Court to rule on ObamaCare constitutionality Monday

Court to rule on the constitutionality of ObamaCare on Monday. Key quote:

Normally, all comprehensive laws contain a boilerplate severance clause: it says that if any portion of the law is found to be unconstitutional, that portion is severed from the rest of the law — that is, the rest of the law stands. But ObamaCare contains no severance clause. Virginia is asserting that if it prevails on its substantive claims, the whole law is unconstitutional. (If Virginia does not prevail, any one of the twenty-plus legal challenges have the same severance argument available.)

This really isn’t the best way to get rid of this idiotic law, but we should also take any bone we can get.

The list of companies receiving healthcare waivers

The actual list of companies receiving healthcare waivers, from the government itself.

What I find interesting about this list is the number of insurance companies and unions on it. The insurance companies would be the ones most familiar with the consequences of Obama’s healthcare bill and therefore the likeliest to react quickly to it. The unions, however, were almost all shilling for the bill’s passage, which suggests that the leaders of these unions are simply idiots for backing something without knowing what was in it. Now that they know they are scrambling to avoid it.

A hint that the Republicans might be wimping out again

It’s stories like this that fill me with dispair: House Majority Leader-designate Eric Cantor (R-Virginia) says that Republicans will keep some provisions of Obama’s healthcare law intact. Key quote:

Provisions that Republicans will seek to retain include the barring of insurance companies from refusing coverage to patients with a pre-existing condition and allowing young people to stay on their parents’ insurance plans until age 26.

You would think the numerous demonstrations, the loud townhall protests, and finally, the election results themselves would have given Cantor a hint of what the public really wants: total and complete repeal of this stinker of a bill.

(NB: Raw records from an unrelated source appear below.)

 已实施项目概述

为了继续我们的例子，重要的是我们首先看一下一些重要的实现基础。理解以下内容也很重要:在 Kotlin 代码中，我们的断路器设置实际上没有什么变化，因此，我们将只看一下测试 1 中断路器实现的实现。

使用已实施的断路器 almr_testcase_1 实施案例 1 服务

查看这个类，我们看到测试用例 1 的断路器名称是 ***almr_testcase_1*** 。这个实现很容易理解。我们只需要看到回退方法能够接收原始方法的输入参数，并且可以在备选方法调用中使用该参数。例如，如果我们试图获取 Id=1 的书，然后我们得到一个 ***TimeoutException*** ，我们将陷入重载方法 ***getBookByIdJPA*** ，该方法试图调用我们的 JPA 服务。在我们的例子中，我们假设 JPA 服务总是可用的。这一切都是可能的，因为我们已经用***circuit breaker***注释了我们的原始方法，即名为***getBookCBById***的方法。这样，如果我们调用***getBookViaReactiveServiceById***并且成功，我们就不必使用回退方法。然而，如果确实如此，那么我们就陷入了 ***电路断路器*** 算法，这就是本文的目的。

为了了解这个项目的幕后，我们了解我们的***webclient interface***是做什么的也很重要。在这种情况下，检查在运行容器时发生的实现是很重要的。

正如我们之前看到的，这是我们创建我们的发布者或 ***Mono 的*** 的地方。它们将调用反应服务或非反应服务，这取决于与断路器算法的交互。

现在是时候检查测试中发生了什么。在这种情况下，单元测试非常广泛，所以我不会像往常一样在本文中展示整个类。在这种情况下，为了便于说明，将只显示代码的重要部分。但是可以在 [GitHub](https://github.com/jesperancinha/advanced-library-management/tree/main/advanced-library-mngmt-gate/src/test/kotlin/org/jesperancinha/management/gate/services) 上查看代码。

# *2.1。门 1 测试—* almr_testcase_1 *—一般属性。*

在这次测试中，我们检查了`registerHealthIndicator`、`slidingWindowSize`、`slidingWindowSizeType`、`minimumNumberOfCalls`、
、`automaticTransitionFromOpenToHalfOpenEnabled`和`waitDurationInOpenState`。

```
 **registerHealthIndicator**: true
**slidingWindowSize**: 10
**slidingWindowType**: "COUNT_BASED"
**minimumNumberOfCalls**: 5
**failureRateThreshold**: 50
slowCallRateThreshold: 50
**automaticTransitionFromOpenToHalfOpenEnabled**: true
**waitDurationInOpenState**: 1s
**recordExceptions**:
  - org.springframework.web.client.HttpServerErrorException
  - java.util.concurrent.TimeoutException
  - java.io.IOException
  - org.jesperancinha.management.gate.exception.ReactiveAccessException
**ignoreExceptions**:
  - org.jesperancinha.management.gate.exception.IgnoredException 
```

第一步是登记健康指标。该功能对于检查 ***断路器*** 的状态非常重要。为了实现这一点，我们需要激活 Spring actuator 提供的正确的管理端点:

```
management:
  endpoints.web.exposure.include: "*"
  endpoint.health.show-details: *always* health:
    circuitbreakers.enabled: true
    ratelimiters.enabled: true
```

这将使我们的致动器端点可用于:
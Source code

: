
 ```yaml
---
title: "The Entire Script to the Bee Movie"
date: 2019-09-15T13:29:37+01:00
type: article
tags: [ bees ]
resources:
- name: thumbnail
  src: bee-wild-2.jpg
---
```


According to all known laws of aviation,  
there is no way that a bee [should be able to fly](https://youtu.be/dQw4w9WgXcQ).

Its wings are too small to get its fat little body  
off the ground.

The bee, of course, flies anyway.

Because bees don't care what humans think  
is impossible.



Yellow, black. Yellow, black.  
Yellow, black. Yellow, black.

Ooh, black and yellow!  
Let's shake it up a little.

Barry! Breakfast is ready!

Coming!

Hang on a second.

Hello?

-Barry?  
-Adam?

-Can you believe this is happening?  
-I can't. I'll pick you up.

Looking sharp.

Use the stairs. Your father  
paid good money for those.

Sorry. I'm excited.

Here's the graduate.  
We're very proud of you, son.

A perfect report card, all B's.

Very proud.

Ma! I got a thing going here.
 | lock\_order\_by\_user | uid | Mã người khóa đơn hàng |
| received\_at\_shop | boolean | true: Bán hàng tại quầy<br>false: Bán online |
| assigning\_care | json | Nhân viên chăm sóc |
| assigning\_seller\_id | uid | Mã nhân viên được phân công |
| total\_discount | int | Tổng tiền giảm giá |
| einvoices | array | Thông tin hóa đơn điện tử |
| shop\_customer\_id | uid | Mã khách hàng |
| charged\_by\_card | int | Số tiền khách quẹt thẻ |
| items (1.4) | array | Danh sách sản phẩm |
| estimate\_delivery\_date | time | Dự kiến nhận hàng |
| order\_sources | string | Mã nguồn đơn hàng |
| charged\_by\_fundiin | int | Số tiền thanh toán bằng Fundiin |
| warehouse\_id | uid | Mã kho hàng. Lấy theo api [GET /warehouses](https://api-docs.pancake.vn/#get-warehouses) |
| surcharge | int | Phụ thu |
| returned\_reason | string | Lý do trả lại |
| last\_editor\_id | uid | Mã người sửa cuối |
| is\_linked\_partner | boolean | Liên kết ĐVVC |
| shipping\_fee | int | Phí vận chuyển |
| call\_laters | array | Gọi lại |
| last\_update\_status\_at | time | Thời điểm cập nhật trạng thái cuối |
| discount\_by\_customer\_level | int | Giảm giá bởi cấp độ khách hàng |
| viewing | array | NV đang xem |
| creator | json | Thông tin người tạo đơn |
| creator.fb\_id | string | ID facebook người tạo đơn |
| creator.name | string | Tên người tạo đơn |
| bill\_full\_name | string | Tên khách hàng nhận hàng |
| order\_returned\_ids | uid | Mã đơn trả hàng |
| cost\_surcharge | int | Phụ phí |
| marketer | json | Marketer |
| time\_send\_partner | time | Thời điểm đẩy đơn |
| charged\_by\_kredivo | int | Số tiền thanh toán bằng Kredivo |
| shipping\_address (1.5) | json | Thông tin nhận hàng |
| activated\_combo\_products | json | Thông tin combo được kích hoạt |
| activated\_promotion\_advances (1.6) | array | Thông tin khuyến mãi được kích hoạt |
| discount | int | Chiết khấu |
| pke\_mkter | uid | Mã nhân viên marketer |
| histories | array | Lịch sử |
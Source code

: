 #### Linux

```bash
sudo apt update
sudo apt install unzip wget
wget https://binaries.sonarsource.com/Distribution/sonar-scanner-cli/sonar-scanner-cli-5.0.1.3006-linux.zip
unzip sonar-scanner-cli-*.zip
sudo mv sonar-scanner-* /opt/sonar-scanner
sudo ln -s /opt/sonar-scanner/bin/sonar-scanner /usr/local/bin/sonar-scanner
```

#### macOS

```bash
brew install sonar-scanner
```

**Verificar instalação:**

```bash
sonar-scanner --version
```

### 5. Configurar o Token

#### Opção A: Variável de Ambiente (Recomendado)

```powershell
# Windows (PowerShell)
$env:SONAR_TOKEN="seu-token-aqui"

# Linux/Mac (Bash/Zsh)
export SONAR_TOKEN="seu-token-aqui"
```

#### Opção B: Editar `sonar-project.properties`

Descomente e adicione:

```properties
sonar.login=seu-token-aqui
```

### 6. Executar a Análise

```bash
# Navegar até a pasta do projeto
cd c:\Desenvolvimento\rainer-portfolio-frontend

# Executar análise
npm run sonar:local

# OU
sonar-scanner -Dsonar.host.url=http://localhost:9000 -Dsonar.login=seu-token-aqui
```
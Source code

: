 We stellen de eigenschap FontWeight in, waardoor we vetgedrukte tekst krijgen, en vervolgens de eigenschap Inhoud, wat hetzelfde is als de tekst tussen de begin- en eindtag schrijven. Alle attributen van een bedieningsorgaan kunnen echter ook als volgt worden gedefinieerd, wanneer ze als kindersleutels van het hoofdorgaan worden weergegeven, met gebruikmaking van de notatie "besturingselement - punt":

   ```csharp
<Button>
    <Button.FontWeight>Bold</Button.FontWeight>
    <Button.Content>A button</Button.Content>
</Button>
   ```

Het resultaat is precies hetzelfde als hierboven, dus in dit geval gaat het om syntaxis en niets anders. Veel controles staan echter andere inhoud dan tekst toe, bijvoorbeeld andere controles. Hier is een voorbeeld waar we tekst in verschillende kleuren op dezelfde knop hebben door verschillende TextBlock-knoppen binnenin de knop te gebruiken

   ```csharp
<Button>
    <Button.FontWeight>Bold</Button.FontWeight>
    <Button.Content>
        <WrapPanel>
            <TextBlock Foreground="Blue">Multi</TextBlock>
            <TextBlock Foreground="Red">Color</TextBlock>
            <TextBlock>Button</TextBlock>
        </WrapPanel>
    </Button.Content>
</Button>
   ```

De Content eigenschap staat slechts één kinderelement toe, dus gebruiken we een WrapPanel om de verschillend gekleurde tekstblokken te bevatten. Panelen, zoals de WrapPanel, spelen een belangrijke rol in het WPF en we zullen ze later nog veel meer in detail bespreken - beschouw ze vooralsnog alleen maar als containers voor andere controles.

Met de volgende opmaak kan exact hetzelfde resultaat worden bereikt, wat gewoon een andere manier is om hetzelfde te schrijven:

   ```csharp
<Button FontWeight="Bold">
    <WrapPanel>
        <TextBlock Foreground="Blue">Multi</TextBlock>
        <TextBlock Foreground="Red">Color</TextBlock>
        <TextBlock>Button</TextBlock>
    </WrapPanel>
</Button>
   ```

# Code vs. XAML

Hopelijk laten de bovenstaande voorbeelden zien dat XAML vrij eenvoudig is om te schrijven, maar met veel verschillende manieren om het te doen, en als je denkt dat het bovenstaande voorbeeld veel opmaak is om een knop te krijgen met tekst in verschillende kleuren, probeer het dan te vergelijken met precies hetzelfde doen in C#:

Cantor’s desire to keep the pre-existing condition clause will only make the entire insurance business unprofitable. When I lived in New York and the state legislative passed a similar bill, more than half of all insurance companies immediately abandoned the state, as they understood that no one had any reason to buy health insurance, until they actually got sick. And without the premiums from healthy people, the companies knew they would have no resources left to pay the expenses of those who were sick. (See my 1994 article on this subject for the magazine The Freeman.)

As for the clause allowing young people to stay on their parents’ plan until 26, all this will do is force insurance companies to drop all coverage for children, as this union did in New York.

Either way, what gives Eric Cantor and the Republicans (or the Democrats before them) the lordly wisdom to determine how this particular business (or any) should be run? Freedom demands that these business transactions should be left to the market, the insurance companies, and their customers, not to the whims of politicians.

Republicans weaseling out already?

Republican senator Judd Gregg (R-New Hampshire) suggested Monday that it would be better to restructure the healthcare bill than repeal or defund it.

Idiot. I think he and the rest of the Republican Party are being as clueless as the Democrats if they think this strategy will work. They should instead pay very close attention to what Sarah Palin said on the same day about a third party threat:

“Some in the GOP, it’s their last shot,” Palin said Monday evening on Fox News. “It’s their last chance, and we will lose faith and we will be disappointed and disenchanted from them if they start straying from the bedrock principles that can grow our economy.”

I am also reminded of this prescience Iowahawk post. As he says so eloquently, “Retards.”